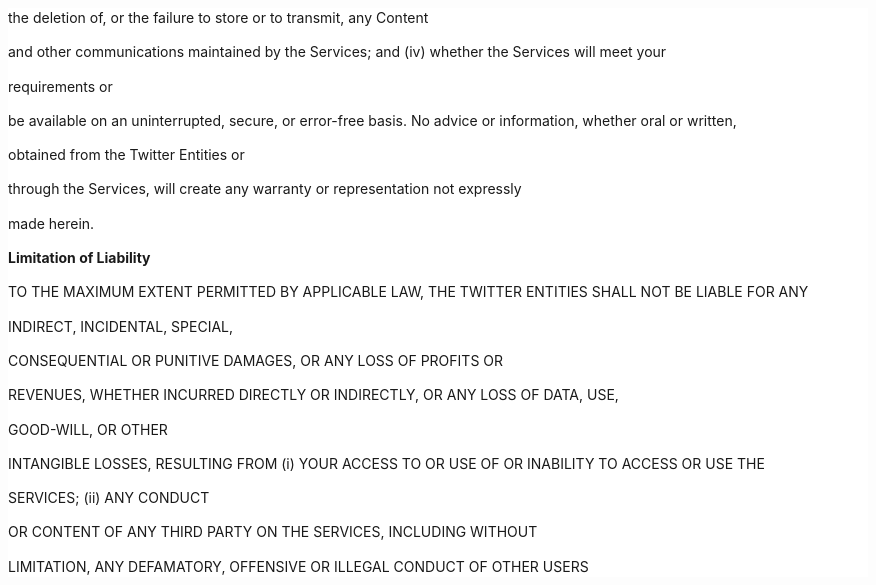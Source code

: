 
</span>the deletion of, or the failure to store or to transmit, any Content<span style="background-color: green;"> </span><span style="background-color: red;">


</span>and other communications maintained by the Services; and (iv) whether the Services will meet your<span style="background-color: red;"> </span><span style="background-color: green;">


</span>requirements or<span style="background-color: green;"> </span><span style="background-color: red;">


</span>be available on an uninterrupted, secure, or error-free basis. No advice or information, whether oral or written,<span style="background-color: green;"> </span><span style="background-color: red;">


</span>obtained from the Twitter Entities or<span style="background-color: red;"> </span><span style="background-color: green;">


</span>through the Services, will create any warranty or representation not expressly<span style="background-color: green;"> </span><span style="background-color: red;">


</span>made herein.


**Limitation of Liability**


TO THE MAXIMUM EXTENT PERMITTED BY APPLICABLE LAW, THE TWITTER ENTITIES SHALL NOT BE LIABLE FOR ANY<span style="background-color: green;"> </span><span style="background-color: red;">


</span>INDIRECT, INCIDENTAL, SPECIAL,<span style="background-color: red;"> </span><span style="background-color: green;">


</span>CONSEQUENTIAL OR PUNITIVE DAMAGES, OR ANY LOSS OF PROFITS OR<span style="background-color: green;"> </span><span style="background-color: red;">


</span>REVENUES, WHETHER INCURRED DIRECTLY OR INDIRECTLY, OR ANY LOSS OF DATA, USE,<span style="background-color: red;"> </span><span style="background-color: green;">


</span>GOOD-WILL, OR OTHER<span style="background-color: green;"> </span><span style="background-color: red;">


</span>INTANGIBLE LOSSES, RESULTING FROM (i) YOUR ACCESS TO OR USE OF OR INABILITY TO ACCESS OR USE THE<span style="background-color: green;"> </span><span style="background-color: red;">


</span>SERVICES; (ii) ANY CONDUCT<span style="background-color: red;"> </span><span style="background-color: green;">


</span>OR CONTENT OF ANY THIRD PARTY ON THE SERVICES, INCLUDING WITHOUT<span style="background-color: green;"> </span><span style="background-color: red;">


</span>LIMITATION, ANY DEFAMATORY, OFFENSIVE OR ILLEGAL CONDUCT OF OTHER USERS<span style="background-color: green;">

What you are asked to do: Isolate the lines above that contain the word "CONDUCT" and copy them.

Solution:
</span>SERVICES; (ii) ANY CONDUCT<span style="background-color: red;"> </span><span style="background-color: green;">
</span>LIMITATION, ANY DEFAMATORY, OFFENSIVE OR ILLEGAL CONDUCT OF OTHER USERS<span style="background-color: green;">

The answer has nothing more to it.